Only the lines from the beginning of the data through the line holding "The [Swift Package" belong in the answer, printed exactly and without pictures.

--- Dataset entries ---
══════

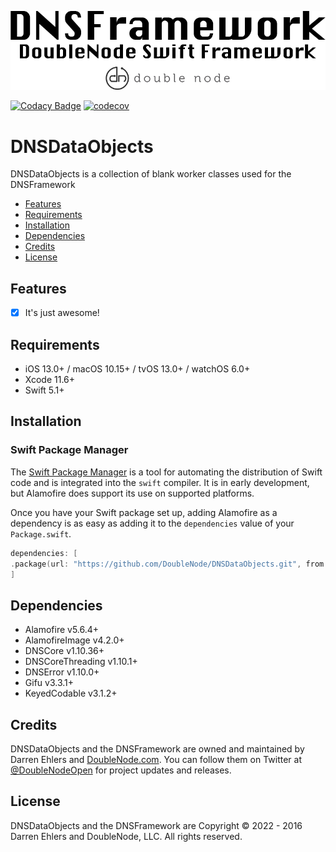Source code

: ![DoubleNode Swift Framework](https://github.com/DoubleNode/DNSDataObjects/raw/master/DNSFrameworkLogo.png)

[![Codacy Badge](https://api.codacy.com/project/badge/Grade/fd3d32da70604e52bb62c80b40add508)](https://www.codacy.com?utm_source=github.com&amp;utm_medium=referral&amp;utm_content=DoubleNode/DNSDataObjects&amp;utm_campaign=Badge_Grade)
[![codecov](https://codecov.io/gh/DoubleNode/DNSDataObjects/branch/master/graph/badge.svg?token=NcFMBk0g9t)](https://codecov.io/gh/DoubleNode/DNSDataObjects)

# DNSDataObjects

DNSDataObjects is a collection of blank worker classes used for the DNSFramework

-   [Features](#features)
-   [Requirements](#requirements)
-   [Installation](#installation)
-   [Dependencies](#dependencies)
-   [Credits](#credits)
-   [License](#license)

## Features

-   [x] It's just awesome!

## Requirements

-   iOS 13.0+ / macOS 10.15+ / tvOS 13.0+ / watchOS 6.0+
-   Xcode 11.6+
-   Swift 5.1+

## Installation

### Swift Package Manager

The [Swift Package Manager](https://swift.org/package-manager/) is a tool for automating the distribution of Swift code and is integrated into the `swift` compiler. It is in early development, but Alamofire does support its use on supported platforms.

Once you have your Swift package set up, adding Alamofire as a dependency is as easy as adding it to the `dependencies` value of your `Package.swift`.

```swift
dependencies: [
.package(url: "https://github.com/DoubleNode/DNSDataObjects.git", from: "1.10.66")
]
```

## Dependencies

-   Alamofire v5.6.4+
-   AlamofireImage v4.2.0+
-   DNSCore v1.10.36+
-   DNSCoreThreading v1.10.1+
-   DNSError v1.10.0+
-   Gifu v3.3.1+
-   KeyedCodable v3.1.2+

## Credits

DNSDataObjects and the DNSFramework are owned and maintained by Darren Ehlers and [DoubleNode.com](http://doublenode.com). You can follow them on Twitter at [@DoubleNodeOpen](https://twitter.com/DoubleNodeOpen) for project updates and releases.

## License

DNSDataObjects and the DNSFramework are Copyright © 2022 - 2016 Darren Ehlers and DoubleNode, LLC. All rights reserved.
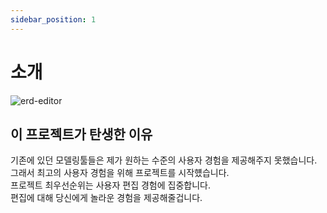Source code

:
 ```yaml
---
sidebar_position: 1
---
```


# 소개

![erd-editor](/img/erd-editor-vscode.png)

## 이 프로젝트가 탄생한 이유

기존에 있던 모델링툴들은 제가 원하는 수준의 사용자 경험을 제공해주지 못했습니다.  
그래서 최고의 사용자 경험을 위해 프로젝트를 시작헀습니다.  
프로젝트 최우선순위는 사용자 편집 경험에 집중합니다.  
편집에 대해 당신에게 놀라운 경험을 제공해줄겁니다.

══════

--- RESULT OF THE EXERCISE ---
Source code

: ![DoubleNode Swift Framework](https://github.com/DoubleNode/DNSDataObjects/raw/master/DNSFrameworkLogo.png)

[![Codacy Badge](https://api.codacy.com/project/badge/Grade/fd3d32da70604e52bb62c80b40add508)](https://www.codacy.com?utm_source=github.com&amp;utm_medium=referral&amp;utm_content=DoubleNode/DNSDataObjects&amp;utm_campaign=Badge_Grade)
[![codecov](https://codecov.io/gh/DoubleNode/DNSDataObjects/branch/master/graph/badge.svg?token=NcFMBk0g9t)](https://codecov.io/gh/DoubleNode/DNSDataObjects)

# DNSDataObjects

DNSDataObjects is a collection of blank worker classes used for the DNSFramework

-   [Features](#features)
-   [Requirements](#requirements)
-   [Installation](#installation)
-   [Dependencies](#dependencies)
-   [Credits](#credits)
-   [License](#license)

## Features

-   [x] It's just awesome!

## Requirements

-   iOS 13.0+ / macOS 10.15+ / tvOS 13.0+ / watchOS 6.0+
-   Xcode 11.6+
-   Swift 5.1+

## Installation

### Swift Package Manager

The [Swift Package Manager](https://swift.org/package-manager/) is a tool for automating the distribution of Swift code and is integrated into the `swift` compiler. It is in early development, but Alamofire does support its use on supported platforms.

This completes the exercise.